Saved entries
++++++++++++++++++++

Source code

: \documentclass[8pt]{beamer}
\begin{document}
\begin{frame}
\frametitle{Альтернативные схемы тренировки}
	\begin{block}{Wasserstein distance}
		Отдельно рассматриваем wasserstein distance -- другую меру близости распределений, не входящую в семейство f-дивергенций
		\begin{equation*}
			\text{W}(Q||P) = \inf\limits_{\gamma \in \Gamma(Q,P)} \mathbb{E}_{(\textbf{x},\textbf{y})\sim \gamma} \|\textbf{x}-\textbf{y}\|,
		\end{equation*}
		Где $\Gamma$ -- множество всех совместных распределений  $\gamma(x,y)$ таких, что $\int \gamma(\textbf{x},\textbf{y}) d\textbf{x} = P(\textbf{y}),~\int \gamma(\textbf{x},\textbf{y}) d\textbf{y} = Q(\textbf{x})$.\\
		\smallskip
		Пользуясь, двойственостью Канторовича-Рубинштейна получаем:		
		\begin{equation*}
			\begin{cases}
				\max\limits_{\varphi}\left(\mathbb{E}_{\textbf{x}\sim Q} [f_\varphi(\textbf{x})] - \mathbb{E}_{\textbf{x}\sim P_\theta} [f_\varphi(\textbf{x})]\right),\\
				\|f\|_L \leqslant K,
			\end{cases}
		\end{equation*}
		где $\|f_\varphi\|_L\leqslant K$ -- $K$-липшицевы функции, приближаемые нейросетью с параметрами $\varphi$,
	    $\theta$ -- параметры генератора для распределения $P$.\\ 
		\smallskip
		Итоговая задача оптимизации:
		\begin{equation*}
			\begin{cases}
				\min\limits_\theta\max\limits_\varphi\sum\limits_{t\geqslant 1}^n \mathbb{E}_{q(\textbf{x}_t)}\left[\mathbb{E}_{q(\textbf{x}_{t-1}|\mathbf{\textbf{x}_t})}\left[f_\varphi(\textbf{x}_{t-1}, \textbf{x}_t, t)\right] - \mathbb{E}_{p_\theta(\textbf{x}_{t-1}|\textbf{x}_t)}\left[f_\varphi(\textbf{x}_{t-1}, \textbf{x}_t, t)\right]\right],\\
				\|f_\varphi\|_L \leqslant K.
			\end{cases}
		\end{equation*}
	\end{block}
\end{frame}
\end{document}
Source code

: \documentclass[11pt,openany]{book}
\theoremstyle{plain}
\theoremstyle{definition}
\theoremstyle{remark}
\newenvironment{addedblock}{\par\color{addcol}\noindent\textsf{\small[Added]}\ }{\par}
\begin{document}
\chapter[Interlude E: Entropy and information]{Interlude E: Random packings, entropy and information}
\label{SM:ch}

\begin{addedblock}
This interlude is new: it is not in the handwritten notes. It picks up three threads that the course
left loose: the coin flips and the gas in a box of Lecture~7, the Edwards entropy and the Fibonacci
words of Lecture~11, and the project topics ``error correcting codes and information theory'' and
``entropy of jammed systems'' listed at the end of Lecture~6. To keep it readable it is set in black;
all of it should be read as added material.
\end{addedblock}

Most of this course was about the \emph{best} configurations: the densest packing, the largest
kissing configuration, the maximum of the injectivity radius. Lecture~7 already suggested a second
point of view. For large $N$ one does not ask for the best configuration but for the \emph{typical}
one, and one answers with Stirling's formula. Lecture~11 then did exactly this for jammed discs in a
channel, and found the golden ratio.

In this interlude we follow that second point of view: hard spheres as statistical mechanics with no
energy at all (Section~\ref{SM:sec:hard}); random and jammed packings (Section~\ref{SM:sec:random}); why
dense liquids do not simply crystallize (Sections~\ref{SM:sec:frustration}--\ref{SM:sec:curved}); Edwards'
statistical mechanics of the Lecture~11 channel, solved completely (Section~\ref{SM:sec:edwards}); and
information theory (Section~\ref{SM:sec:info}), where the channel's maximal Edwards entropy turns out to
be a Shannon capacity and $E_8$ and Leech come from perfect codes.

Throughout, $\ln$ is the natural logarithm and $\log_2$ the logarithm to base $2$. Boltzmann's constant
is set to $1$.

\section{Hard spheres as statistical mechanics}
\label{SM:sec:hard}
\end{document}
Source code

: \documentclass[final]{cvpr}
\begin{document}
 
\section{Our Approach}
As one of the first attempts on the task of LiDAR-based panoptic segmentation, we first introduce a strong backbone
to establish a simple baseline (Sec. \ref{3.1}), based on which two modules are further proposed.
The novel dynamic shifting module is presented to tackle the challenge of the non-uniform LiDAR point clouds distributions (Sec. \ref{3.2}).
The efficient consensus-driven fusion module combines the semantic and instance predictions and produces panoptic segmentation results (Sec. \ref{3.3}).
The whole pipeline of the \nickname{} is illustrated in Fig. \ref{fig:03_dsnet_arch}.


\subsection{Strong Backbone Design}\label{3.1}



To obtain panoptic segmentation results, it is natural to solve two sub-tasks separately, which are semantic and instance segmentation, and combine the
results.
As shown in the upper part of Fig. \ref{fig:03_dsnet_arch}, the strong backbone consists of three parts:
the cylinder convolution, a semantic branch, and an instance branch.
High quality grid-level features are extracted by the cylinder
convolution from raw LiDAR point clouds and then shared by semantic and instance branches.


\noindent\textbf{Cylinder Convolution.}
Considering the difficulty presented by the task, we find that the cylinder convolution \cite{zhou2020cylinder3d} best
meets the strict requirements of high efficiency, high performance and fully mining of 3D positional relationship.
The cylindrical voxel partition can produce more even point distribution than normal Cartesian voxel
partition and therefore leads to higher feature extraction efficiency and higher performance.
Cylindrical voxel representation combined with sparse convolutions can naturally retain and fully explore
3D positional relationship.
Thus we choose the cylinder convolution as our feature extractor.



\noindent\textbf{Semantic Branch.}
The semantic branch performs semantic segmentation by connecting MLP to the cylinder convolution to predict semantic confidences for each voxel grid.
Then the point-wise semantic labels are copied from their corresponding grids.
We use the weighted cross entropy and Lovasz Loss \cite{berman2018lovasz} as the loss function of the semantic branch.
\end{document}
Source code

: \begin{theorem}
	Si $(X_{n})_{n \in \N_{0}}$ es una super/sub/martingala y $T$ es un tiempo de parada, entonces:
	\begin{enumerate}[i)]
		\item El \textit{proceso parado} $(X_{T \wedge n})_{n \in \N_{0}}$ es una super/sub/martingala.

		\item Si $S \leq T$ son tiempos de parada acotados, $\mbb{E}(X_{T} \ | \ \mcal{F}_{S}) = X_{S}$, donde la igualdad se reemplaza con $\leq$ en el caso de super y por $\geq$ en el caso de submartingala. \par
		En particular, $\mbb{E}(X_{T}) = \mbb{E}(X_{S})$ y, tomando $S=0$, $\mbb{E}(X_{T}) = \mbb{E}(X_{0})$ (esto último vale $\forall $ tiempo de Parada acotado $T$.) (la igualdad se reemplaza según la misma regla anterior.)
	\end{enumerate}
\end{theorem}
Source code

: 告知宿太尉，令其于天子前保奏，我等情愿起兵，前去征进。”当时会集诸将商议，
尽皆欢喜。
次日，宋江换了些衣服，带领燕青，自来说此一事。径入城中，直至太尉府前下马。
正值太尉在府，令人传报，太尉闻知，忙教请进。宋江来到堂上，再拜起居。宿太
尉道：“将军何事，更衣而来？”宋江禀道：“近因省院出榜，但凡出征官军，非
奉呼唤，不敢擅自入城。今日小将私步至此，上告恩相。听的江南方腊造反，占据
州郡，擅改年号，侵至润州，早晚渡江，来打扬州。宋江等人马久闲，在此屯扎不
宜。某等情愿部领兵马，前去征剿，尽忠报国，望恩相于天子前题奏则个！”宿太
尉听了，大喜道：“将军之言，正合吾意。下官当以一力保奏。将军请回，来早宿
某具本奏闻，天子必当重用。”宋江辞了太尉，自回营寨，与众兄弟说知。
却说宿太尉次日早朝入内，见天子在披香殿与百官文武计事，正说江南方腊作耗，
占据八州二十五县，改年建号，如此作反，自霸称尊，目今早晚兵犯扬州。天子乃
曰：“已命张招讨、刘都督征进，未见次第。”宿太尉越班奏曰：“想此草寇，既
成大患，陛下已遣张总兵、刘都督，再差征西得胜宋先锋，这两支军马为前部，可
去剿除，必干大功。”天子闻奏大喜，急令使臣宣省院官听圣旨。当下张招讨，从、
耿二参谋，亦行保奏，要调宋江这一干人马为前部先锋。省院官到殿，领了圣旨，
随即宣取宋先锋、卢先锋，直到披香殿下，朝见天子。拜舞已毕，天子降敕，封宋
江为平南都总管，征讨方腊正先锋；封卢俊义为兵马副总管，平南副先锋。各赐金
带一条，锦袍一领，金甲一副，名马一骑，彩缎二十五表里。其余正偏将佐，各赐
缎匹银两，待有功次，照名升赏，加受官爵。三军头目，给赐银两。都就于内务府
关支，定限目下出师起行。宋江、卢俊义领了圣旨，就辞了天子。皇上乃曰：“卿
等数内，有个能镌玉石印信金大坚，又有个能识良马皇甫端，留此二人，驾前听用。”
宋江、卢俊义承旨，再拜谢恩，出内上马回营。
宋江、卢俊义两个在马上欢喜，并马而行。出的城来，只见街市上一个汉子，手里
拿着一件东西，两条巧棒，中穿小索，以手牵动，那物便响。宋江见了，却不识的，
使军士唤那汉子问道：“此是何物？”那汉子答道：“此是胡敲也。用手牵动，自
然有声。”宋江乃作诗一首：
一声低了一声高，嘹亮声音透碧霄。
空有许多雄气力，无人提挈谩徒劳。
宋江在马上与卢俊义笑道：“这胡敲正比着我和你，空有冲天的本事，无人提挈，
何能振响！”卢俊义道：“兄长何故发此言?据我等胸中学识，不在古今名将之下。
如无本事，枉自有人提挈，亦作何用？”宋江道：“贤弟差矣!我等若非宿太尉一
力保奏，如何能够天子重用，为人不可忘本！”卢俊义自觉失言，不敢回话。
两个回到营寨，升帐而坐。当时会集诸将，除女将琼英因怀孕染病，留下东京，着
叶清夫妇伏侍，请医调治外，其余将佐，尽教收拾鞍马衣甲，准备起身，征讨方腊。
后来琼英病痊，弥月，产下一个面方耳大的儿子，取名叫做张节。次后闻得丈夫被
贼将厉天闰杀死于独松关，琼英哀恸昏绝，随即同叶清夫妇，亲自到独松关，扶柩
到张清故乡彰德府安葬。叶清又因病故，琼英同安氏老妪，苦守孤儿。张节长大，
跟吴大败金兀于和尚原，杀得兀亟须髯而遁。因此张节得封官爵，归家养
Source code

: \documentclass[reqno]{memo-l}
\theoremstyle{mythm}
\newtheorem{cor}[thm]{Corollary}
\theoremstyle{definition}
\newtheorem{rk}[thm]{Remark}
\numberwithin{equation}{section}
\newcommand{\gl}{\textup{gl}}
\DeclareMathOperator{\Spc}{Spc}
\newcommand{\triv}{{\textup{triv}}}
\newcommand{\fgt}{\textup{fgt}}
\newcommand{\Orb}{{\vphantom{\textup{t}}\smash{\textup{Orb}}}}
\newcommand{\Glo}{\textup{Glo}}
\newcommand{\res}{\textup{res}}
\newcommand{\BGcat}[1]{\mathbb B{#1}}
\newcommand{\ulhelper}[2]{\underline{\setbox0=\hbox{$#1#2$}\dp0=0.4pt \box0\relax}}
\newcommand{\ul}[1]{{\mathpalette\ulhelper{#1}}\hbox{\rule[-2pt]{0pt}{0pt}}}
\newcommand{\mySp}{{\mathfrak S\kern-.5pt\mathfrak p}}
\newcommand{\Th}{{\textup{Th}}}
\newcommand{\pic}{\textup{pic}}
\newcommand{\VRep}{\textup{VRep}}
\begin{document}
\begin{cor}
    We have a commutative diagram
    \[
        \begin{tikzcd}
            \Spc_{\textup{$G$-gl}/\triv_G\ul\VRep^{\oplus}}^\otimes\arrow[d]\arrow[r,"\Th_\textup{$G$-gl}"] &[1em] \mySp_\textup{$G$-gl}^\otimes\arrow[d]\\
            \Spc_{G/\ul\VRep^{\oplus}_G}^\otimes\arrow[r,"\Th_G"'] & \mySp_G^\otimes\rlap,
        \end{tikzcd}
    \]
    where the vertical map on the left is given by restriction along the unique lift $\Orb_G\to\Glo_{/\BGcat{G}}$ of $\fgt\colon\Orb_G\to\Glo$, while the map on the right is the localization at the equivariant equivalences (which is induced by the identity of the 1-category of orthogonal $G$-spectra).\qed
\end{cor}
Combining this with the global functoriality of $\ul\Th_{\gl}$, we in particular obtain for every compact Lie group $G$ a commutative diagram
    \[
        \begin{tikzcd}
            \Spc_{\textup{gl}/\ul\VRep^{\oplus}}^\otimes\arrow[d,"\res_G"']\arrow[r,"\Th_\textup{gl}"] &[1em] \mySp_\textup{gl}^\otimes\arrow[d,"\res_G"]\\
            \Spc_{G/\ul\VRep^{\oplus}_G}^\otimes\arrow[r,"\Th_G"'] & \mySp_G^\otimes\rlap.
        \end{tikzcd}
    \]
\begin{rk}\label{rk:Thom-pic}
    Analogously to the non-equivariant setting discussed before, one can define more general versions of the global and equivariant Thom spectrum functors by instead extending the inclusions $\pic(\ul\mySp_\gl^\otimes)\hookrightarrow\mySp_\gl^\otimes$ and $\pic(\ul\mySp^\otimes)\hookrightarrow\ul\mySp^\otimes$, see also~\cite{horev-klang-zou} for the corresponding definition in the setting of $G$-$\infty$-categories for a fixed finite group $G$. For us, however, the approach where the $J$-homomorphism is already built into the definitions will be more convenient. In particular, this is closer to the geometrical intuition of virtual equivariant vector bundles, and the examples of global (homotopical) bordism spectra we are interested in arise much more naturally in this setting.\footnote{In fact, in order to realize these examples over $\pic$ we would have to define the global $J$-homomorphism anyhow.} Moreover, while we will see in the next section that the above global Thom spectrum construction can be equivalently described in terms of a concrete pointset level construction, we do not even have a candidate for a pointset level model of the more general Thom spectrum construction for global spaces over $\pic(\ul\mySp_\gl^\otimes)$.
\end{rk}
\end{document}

++++++++++++++++++++

» **EXERCISE REQUIREMENTS**: Copy each line in the entries above where "obtain" turns up.

» **ANSWER SPACE**:
To obtain panoptic segmentation results, it is natural to solve two sub-tasks separately, which are semantic and instance segmentation, and combine the
Combining this with the global functoriality of $\ul\Th_{\gl}$, we in particular obtain for every compact Lie group $G$ a commutative diagram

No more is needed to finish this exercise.